WORK REQUEST:
Within the records, tally the lines that contain "your" and reply with that number only.
** GIVEN DATA follows **
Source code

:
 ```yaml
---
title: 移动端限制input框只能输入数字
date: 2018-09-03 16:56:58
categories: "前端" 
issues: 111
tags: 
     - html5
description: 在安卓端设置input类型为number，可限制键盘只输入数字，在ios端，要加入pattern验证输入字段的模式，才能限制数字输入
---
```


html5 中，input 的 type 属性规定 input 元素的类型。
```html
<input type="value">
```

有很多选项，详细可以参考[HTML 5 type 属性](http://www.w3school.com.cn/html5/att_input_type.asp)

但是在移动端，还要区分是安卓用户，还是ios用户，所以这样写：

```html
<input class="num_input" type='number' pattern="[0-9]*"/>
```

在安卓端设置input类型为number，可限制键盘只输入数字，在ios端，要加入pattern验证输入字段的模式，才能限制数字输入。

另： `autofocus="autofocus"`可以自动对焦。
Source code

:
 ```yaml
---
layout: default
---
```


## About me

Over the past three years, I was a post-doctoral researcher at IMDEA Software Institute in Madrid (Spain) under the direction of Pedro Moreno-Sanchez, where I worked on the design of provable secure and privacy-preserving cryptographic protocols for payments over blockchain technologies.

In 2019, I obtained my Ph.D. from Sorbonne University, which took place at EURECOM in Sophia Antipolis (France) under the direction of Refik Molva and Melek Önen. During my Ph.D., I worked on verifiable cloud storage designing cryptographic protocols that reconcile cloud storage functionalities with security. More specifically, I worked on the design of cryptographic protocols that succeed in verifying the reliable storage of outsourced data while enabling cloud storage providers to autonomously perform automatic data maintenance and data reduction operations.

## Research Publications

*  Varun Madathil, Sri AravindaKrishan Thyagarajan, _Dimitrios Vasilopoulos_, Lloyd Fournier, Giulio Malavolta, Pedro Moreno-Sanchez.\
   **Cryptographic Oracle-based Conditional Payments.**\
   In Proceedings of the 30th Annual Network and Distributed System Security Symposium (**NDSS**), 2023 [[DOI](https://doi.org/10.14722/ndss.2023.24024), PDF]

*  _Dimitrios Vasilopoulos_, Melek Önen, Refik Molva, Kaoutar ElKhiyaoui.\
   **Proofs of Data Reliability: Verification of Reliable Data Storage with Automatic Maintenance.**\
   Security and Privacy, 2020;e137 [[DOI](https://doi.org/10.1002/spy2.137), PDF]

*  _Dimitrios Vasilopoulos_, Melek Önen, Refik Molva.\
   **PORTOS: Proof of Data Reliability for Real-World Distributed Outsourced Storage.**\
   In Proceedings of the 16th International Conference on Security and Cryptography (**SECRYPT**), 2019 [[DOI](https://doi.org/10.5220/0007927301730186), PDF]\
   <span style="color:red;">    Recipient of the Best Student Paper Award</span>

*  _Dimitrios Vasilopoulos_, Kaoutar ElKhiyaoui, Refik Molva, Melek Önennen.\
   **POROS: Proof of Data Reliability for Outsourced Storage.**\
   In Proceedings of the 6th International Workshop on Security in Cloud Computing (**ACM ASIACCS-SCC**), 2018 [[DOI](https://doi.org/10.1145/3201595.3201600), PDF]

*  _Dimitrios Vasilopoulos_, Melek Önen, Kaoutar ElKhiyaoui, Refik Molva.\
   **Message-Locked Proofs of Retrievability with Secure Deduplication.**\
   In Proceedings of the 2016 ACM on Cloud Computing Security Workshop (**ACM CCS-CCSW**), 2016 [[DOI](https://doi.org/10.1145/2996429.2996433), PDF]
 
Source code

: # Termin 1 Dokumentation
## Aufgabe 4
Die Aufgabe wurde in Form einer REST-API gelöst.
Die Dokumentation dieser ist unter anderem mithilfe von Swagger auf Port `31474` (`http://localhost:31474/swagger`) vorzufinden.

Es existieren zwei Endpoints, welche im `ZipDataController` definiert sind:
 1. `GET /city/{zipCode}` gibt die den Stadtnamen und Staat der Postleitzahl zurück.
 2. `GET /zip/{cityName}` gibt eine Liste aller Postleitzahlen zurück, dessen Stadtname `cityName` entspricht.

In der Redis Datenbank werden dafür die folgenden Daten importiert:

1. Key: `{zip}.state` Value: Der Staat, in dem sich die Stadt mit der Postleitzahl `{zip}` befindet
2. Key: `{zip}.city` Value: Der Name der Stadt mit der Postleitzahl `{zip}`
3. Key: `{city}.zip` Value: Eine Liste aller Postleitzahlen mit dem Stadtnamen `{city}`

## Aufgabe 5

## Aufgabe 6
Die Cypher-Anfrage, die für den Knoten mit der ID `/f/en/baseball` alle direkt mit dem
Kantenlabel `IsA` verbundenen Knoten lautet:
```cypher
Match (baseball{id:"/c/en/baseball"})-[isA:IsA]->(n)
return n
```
** End of GIVEN DATA **
** GIVEN DATA follows **
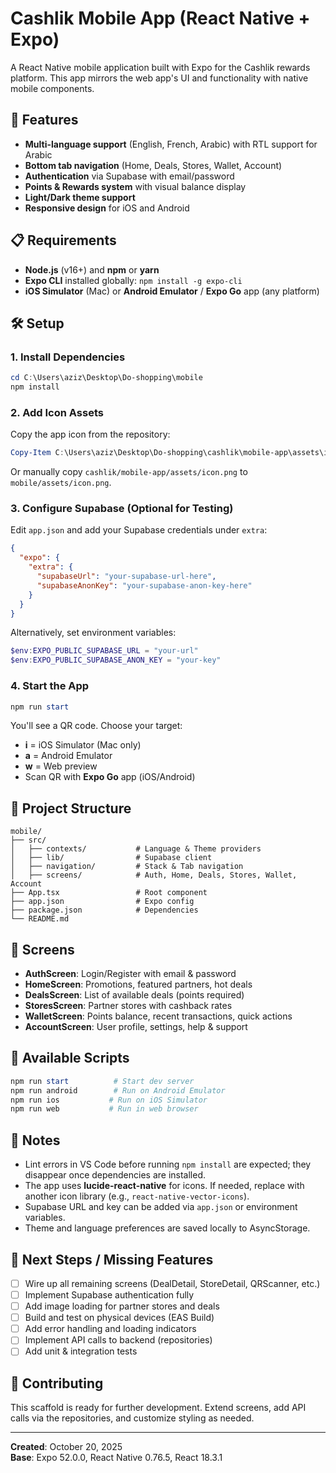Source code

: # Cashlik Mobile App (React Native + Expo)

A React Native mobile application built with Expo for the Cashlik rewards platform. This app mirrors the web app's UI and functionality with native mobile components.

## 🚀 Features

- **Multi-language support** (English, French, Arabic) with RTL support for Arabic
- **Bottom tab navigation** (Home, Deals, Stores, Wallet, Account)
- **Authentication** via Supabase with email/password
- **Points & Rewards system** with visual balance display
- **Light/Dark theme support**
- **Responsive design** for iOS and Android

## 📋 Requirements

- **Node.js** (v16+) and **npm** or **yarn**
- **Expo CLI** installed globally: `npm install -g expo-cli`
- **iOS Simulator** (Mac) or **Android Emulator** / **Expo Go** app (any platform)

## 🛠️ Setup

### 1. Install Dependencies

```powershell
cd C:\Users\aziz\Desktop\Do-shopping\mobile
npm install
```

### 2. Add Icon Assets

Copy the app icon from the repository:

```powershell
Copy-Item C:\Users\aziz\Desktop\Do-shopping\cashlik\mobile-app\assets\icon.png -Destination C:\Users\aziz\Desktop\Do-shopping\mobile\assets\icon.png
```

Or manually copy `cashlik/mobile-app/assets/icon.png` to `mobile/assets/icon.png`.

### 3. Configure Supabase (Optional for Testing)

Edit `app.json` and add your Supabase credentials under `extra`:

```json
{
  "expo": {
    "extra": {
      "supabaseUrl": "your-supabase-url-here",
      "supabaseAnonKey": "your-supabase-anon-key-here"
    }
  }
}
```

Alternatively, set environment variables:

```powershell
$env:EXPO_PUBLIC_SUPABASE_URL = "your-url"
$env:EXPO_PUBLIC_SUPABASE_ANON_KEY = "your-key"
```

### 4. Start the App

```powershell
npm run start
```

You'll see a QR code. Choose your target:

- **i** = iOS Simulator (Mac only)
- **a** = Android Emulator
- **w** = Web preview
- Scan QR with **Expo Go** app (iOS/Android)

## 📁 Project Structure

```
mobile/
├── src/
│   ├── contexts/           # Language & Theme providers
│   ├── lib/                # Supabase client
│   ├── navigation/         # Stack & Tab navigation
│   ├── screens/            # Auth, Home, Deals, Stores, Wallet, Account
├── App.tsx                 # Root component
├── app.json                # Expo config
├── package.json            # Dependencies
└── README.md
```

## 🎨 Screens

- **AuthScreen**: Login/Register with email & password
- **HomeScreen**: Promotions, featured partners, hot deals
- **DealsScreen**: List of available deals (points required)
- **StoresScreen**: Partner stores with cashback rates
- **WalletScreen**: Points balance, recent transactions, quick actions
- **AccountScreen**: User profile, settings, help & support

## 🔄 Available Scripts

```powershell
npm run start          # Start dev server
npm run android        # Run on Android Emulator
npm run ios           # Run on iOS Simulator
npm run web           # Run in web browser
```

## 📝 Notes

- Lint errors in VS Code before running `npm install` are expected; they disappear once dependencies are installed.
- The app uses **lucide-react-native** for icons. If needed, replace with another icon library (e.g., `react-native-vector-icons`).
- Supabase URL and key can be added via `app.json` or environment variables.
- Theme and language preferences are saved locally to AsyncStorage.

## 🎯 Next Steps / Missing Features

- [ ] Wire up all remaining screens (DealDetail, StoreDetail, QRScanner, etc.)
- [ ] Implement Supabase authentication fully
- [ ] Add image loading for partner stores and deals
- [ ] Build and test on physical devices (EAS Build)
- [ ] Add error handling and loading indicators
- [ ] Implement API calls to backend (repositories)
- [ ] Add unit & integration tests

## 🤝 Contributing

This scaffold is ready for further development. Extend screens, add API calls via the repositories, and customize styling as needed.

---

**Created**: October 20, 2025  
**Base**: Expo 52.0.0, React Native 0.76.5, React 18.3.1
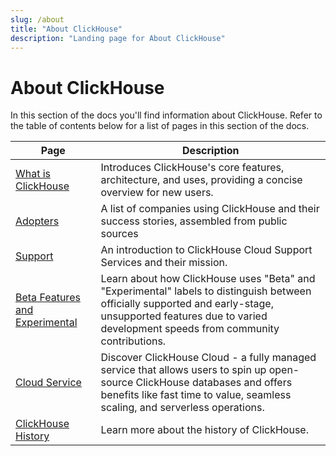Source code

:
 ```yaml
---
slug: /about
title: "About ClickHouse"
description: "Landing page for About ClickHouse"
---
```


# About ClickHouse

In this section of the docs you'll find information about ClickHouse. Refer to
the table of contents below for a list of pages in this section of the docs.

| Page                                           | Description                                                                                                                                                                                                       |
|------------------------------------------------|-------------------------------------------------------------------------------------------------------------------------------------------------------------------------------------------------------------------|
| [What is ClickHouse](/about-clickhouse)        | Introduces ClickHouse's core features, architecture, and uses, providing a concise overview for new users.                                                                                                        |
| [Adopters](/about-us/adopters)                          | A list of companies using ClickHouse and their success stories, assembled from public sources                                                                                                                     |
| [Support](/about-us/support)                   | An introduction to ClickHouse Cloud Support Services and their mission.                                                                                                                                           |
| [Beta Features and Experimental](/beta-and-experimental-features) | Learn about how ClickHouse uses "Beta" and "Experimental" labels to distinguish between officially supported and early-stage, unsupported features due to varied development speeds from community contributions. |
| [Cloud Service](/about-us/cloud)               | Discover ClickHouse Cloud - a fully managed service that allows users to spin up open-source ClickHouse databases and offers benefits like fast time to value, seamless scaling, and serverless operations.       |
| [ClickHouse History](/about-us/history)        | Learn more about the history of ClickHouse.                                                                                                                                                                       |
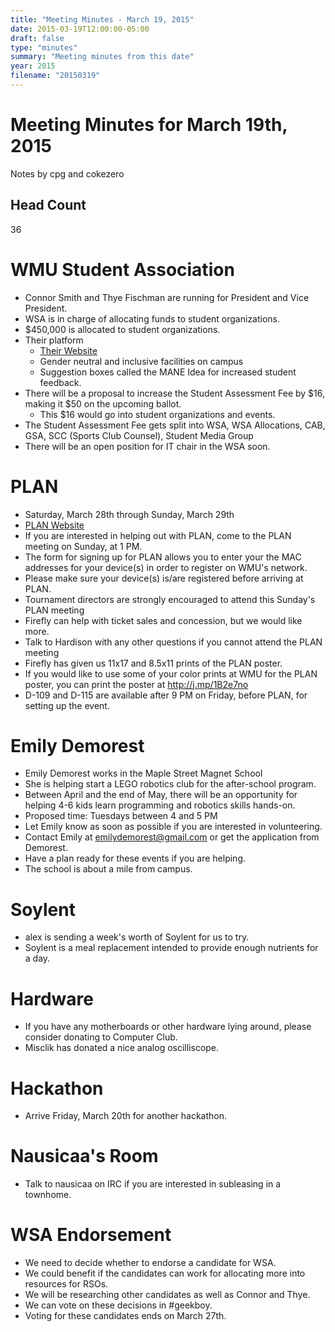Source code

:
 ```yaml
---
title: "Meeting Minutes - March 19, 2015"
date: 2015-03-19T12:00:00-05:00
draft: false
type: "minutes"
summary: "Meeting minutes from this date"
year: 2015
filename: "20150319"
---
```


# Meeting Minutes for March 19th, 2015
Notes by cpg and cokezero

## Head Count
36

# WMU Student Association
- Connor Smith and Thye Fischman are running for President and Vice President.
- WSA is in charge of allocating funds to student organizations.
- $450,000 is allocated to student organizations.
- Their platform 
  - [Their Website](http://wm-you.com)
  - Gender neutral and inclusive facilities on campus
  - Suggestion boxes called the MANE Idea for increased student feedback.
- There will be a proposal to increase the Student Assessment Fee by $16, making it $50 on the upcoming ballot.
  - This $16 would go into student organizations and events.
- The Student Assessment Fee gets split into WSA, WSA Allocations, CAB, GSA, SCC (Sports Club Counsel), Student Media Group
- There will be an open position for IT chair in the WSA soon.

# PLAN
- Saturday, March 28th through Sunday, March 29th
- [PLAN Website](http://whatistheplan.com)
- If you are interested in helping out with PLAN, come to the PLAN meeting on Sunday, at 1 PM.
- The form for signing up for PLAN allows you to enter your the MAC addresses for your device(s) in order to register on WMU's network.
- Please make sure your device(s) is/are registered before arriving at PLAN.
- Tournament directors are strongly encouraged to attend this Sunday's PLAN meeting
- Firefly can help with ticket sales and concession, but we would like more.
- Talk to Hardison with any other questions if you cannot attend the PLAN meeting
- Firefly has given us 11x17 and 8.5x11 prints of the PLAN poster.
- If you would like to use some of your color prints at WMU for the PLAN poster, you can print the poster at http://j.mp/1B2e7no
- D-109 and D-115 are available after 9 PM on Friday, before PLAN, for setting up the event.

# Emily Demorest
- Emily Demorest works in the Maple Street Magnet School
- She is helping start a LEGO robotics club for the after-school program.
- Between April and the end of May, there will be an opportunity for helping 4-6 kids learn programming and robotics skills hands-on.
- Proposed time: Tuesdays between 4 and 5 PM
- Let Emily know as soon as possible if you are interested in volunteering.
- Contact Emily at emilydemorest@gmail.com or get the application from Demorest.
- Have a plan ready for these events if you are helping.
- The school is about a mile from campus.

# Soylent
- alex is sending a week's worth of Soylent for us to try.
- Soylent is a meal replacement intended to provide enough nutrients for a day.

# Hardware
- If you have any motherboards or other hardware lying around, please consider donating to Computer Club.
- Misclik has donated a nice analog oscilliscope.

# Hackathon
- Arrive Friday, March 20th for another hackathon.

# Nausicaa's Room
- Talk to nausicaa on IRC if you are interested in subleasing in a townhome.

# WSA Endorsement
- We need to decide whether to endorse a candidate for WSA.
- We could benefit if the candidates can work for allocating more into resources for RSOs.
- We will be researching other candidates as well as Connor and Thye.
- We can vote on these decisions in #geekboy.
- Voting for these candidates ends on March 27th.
** End of GIVEN DATA **
TASK RESPONSE:
9